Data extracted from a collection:
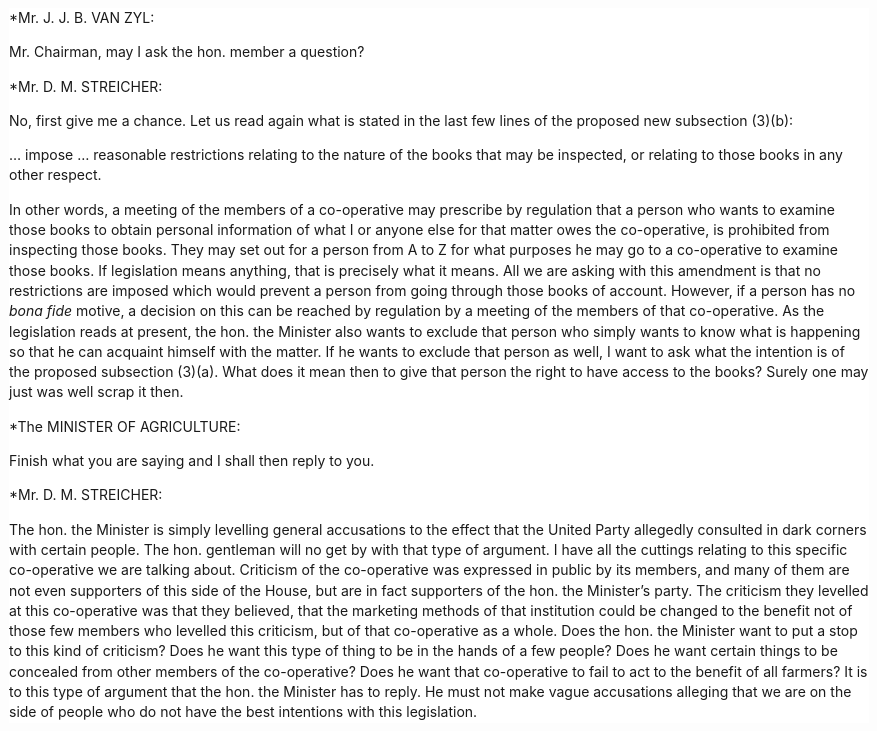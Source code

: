 <from>*Mr. <person refersTo="hansard_za">J. J. B. VAN ZYL</person>:</from>

<p>Mr. Chairman, may I ask the hon. member a question&#x003F;</p>

</speech>

<speech by="#streicher">

<from>*Mr. <person refersTo="hansard_za">D. M. STREICHER</person>:</from>

<p>No, first give me a chance. Let us read again what is stated in the last few lines of the proposed new subsection (3)(b):</p>

<block name="quote">&#x2026; impose &#x2026; reasonable restrictions relating to the nature of the books that may be inspected, or relating to those books in any other respect.</block>

<p>In other words, a meeting of the members of a co-operative may prescribe by regulation that a person who wants to examine those books to obtain personal information of what I or anyone else for that matter owes the co-operative, is prohibited from inspecting those books. They may set out for a person from A to Z for what purposes he may go to a co-operative to examine those books. If legislation means anything, that is precisely what it means. All we are asking with this amendment is that no restrictions are imposed which would prevent a person from going through those books of account. However, if a person has no <i>bona fide</i> motive, a decision on this can be reached by regulation by a meeting of the members of that co-operative. As the legislation reads at present, the hon. the Minister also wants to exclude that person who simply wants to know what is happening so that he can acquaint himself with the matter. If he wants to exclude that person as well, I want to ask what the intention is of the proposed subsection (3)(a). What does it mean then to give that person the right to have access to the books&#x003F; Surely one may just was well scrap it then.</p>

</speech>

<speech by="#minister_of_agriculture">

<from>*The <person refersTo="hansard_za">MINISTER OF AGRICULTURE</person>:</from>

<p>Finish what you are saying and I shall then reply to you.</p>

</speech>

<speech by="#streicher">

<from>*Mr. <person refersTo="hansard_za">D. M. STREICHER</person>:</from>

<p>The hon. the Minister is simply levelling general accusations to the effect that the United Party allegedly consulted in dark corners with certain people. The hon. gentleman will no get by with that type of argument. I have all the cuttings relating to this specific co-operative we are talking about. Criticism of the co-operative was expressed in public by its members, and many of them are not even supporters of this side of the House, but are in fact supporters of the hon. the Minister&#x2019;s party. The criticism they levelled at this co-operative was that they believed, that the marketing methods of that institution could be changed to the benefit not of those few members who levelled this criticism, but of that co-operative as a whole. Does the hon. the Minister want to put a stop to this kind of criticism&#x003F; Does he want this type of thing to be in the hands of a few people&#x003F; Does he want certain things to be concealed from other members of the co-operative&#x003F; Does he want that co-operative to fail to act to the benefit of all farmers&#x003F; It is to this type of argument that the hon. the Minister has to reply. He must not make vague accusations alleging that we are on the side of people who do not have the best intentions with this legislation.</p>

</speech>
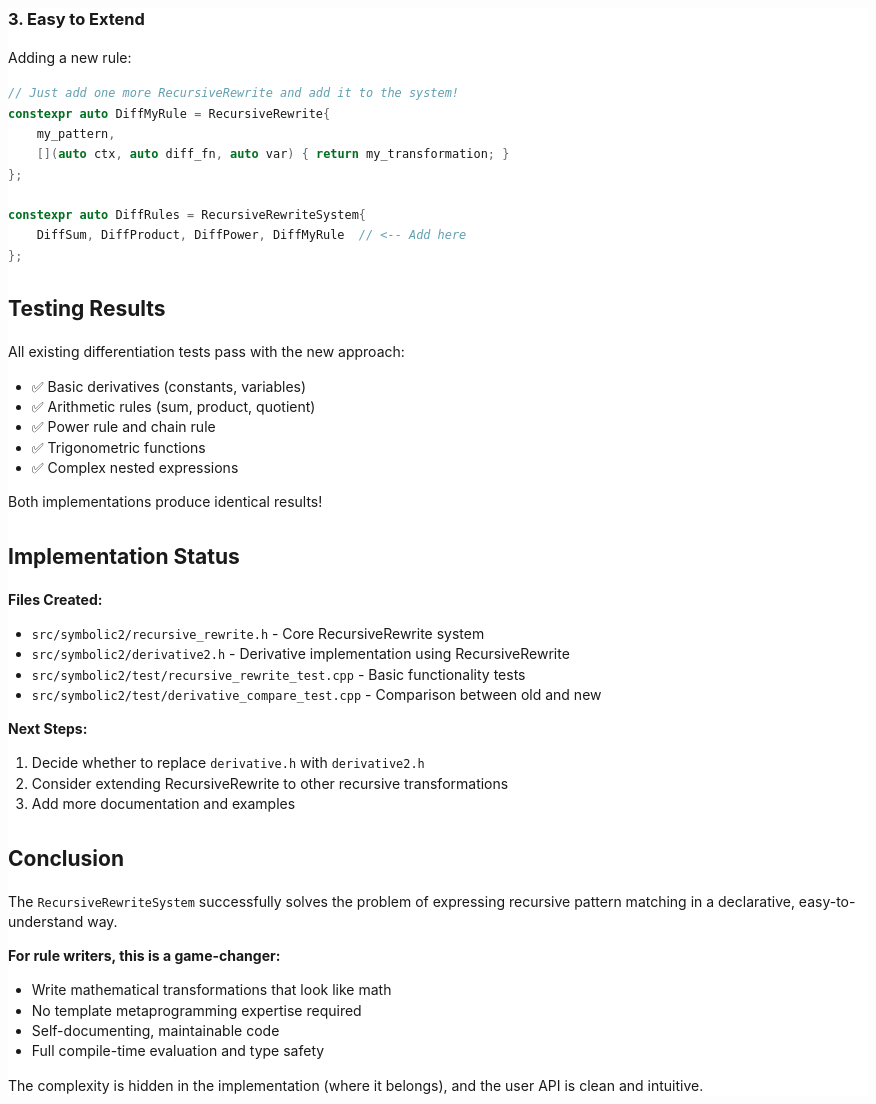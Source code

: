 ### 3. Easy to Extend

Adding a new rule:

```cpp
// Just add one more RecursiveRewrite and add it to the system!
constexpr auto DiffMyRule = RecursiveRewrite{
    my_pattern,
    [](auto ctx, auto diff_fn, auto var) { return my_transformation; }
};

constexpr auto DiffRules = RecursiveRewriteSystem{
    DiffSum, DiffProduct, DiffPower, DiffMyRule  // <-- Add here
};
```

## Testing Results

All existing differentiation tests pass with the new approach:

- ✅ Basic derivatives (constants, variables)
- ✅ Arithmetic rules (sum, product, quotient)
- ✅ Power rule and chain rule
- ✅ Trigonometric functions
- ✅ Complex nested expressions

Both implementations produce identical results!

## Implementation Status

**Files Created:**

- `src/symbolic2/recursive_rewrite.h` - Core RecursiveRewrite system
- `src/symbolic2/derivative2.h` - Derivative implementation using RecursiveRewrite
- `src/symbolic2/test/recursive_rewrite_test.cpp` - Basic functionality tests
- `src/symbolic2/test/derivative_compare_test.cpp` - Comparison between old and new

**Next Steps:**

1. Decide whether to replace `derivative.h` with `derivative2.h`
2. Consider extending RecursiveRewrite to other recursive transformations
3. Add more documentation and examples

## Conclusion

The `RecursiveRewriteSystem` successfully solves the problem of expressing recursive pattern matching in a declarative, easy-to-understand way.

**For rule writers, this is a game-changer:**

- Write mathematical transformations that look like math
- No template metaprogramming expertise required
- Self-documenting, maintainable code
- Full compile-time evaluation and type safety

The complexity is hidden in the implementation (where it belongs), and the user API is clean and intuitive.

Work item: The answer is the lines above, word for word, from the first one through the one containing "any other respect.</block>"; it includes no pictures.

Solution for this problem:
Source code

: <from>*Mr. <person refersTo="hansard_za">J. J. B. VAN ZYL</person>:</from>

<p>Mr. Chairman, may I ask the hon. member a question&#x003F;</p>

</speech>

<speech by="#streicher">

<from>*Mr. <person refersTo="hansard_za">D. M. STREICHER</person>:</from>

<p>No, first give me a chance. Let us read again what is stated in the last few lines of the proposed new subsection (3)(b):</p>

<block name="quote">&#x2026; impose &#x2026; reasonable restrictions relating to the nature of the books that may be inspected, or relating to those books in any other respect.</block>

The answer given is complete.